ABOUT THIS EXERCISE:
Repeat exactly the lines below that lie between the line with "四年前，谷歌的 DevOps 研究和评估团队在声名狼藉的书" and the line with "她还增加了第五个指标，问:你", counting both of those lines as part of the answer.

Source texts of formatted documents:
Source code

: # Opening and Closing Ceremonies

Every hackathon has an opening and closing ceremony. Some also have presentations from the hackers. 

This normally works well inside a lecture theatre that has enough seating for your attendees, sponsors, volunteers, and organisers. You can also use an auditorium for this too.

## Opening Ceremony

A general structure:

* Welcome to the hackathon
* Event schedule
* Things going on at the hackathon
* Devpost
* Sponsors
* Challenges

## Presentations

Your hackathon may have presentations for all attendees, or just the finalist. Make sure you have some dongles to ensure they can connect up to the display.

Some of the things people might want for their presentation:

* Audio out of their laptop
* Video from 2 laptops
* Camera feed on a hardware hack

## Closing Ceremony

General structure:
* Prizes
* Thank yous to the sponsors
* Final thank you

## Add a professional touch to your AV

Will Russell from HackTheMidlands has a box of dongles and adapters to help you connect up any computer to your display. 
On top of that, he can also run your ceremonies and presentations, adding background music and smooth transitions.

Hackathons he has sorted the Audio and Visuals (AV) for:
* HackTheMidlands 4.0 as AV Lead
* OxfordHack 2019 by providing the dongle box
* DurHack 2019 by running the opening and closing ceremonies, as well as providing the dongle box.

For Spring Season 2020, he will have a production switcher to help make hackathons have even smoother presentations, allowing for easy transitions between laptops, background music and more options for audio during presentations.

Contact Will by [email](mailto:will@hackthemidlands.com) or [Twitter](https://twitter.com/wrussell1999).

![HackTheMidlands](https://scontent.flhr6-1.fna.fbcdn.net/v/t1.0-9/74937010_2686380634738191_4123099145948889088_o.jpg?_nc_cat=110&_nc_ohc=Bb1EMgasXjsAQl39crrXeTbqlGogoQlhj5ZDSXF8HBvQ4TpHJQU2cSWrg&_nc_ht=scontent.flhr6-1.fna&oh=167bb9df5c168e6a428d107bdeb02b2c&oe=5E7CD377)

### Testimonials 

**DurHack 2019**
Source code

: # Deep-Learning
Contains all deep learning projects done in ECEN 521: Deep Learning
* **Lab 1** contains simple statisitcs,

--

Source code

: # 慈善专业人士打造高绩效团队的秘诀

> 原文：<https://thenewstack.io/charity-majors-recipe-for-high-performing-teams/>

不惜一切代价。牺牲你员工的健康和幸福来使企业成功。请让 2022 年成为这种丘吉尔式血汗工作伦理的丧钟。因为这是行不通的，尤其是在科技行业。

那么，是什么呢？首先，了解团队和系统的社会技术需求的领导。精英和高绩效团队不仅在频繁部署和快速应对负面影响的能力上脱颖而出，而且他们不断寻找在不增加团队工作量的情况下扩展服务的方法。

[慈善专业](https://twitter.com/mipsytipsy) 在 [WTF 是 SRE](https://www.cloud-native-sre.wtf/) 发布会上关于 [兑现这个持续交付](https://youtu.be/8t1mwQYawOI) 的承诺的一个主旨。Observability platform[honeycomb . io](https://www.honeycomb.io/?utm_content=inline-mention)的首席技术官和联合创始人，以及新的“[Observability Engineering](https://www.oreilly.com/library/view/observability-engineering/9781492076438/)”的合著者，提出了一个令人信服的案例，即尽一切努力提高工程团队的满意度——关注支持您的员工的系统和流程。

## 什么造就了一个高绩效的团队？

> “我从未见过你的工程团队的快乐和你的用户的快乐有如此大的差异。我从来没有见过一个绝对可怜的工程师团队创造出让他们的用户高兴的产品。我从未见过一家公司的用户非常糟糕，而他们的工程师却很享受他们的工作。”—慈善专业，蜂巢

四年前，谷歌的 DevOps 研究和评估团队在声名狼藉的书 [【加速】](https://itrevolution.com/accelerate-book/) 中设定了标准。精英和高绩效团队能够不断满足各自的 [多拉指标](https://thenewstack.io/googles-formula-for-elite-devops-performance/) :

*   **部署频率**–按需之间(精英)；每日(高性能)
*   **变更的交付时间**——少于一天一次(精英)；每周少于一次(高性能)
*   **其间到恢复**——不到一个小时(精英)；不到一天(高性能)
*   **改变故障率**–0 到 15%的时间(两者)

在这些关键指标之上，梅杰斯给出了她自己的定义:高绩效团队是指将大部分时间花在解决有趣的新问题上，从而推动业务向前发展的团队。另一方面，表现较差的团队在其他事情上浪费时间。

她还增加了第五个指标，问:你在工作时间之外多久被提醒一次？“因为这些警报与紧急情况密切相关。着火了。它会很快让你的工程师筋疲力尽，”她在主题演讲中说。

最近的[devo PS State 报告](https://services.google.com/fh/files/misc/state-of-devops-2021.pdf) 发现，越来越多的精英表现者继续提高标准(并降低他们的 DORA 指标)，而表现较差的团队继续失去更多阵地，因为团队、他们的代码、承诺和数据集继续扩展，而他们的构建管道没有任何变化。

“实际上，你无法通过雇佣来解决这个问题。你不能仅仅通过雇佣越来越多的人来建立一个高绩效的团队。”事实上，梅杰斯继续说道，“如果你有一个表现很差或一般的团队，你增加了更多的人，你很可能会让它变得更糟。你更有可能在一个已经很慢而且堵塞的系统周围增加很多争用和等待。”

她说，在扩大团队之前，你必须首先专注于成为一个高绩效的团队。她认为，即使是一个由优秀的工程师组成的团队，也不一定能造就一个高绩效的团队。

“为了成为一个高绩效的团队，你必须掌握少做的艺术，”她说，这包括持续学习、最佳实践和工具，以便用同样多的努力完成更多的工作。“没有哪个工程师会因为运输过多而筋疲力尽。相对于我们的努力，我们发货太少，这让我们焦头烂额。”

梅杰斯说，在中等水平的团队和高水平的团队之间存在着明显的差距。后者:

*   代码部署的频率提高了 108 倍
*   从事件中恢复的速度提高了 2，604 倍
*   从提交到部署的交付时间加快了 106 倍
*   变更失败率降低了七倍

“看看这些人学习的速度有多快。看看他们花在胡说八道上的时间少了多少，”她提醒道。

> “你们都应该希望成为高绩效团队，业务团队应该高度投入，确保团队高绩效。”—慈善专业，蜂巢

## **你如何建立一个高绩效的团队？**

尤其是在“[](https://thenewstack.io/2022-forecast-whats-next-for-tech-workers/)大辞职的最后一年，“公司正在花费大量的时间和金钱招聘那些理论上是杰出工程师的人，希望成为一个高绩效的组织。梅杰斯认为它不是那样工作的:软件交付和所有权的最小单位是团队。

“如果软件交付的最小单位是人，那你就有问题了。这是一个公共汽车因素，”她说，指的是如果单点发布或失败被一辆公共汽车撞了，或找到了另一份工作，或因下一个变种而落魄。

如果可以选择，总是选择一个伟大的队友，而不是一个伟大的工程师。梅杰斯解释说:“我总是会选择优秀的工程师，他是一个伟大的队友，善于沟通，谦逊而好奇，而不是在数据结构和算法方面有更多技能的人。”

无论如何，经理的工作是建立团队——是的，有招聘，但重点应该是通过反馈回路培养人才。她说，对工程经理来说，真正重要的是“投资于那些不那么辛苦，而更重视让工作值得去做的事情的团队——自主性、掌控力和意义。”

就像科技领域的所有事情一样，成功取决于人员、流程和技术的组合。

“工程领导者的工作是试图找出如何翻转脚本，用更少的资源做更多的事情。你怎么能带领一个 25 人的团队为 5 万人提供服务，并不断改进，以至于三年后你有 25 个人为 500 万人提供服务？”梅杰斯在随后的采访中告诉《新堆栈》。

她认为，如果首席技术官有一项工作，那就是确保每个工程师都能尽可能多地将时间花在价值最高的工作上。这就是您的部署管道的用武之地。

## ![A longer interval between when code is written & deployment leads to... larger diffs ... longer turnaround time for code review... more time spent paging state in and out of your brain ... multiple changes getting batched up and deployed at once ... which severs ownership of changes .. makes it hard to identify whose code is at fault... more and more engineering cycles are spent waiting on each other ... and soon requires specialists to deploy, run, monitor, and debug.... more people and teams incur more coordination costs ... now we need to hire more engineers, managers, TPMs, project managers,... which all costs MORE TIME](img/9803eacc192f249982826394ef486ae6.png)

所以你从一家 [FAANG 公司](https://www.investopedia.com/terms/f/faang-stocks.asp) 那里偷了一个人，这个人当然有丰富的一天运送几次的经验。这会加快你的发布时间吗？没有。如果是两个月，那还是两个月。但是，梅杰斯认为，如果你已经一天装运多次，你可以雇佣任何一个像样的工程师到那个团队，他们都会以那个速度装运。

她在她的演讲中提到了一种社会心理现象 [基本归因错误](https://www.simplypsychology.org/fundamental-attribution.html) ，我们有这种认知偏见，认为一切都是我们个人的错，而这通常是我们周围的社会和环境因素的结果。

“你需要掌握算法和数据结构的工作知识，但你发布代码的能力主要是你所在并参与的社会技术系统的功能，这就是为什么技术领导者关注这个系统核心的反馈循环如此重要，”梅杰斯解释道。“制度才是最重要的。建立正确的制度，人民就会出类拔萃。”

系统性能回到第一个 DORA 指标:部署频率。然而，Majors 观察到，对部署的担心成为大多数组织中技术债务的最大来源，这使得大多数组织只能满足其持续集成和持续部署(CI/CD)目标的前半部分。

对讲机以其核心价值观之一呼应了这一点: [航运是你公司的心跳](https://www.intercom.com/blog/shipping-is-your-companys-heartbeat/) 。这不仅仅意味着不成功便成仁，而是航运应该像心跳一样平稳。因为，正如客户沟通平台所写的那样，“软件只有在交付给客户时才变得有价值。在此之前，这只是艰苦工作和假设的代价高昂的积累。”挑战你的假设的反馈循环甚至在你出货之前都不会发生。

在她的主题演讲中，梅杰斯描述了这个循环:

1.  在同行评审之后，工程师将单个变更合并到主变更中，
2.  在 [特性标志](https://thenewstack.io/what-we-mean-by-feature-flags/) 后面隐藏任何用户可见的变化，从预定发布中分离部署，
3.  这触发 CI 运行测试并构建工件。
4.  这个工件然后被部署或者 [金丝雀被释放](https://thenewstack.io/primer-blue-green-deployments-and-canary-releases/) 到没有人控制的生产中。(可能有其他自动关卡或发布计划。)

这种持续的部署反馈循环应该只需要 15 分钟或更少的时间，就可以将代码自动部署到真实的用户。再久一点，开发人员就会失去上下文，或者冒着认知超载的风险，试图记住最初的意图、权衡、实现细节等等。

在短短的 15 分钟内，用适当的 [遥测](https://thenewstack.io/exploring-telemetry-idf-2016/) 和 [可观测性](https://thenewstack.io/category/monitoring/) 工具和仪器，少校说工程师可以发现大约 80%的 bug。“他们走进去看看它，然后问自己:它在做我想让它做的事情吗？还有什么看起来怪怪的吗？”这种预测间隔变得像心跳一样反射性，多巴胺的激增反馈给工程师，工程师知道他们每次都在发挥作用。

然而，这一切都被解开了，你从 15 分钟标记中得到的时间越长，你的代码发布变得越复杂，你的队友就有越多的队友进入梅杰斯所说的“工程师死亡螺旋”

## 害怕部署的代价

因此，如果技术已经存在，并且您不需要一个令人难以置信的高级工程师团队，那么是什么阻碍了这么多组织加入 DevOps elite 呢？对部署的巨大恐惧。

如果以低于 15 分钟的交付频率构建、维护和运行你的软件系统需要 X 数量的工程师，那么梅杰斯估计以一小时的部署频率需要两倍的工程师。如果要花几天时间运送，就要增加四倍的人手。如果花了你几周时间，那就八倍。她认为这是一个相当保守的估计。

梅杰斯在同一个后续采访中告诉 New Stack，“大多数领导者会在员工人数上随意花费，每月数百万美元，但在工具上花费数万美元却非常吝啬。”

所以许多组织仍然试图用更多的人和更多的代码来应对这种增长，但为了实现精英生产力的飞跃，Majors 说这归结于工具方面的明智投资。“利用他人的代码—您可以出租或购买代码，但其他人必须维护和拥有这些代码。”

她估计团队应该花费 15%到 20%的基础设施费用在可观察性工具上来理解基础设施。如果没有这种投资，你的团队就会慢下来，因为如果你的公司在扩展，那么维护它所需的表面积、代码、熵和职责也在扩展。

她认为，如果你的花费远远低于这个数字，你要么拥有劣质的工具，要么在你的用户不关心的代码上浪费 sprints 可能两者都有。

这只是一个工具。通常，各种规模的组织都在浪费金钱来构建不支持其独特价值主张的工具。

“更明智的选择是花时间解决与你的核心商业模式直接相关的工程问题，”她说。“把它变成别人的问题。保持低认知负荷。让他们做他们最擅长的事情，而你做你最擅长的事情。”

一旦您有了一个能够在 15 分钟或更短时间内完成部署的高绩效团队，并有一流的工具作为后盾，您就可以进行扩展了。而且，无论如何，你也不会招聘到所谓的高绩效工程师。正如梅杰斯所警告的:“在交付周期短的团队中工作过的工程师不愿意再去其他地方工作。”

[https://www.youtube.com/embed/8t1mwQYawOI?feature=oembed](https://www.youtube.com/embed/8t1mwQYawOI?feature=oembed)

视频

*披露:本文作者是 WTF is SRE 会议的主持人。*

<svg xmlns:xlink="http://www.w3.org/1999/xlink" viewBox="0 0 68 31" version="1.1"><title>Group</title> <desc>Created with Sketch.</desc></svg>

EXERCISE SOLUTION:
四年前，谷歌的 DevOps 研究和评估团队在声名狼藉的书 [【加速】](https://itrevolution.com/accelerate-book/) 中设定了标准。精英和高绩效团队能够不断满足各自的 [多拉指标](https://thenewstack.io/googles-formula-for-elite-devops-performance/) :

*   **部署频率**–按需之间(精英)；每日(高性能)
*   **变更的交付时间**——少于一天一次(精英)；每周少于一次(高性能)
*   **其间到恢复**——不到一个小时(精英)；不到一天(高性能)
*   **改变故障率**–0 到 15%的时间(两者)

在这些关键指标之上，梅杰斯给出了她自己的定义:高绩效团队是指将大部分时间花在解决有趣的新问题上，从而推动业务向前发展的团队。另一方面，表现较差的团队在其他事情上浪费时间。

她还增加了第五个指标，问:你在工作时间之外多久被提醒一次？“因为这些警报与紧急情况密切相关。着火了。它会很快让你的工程师筋疲力尽，”她在主题演讲中说。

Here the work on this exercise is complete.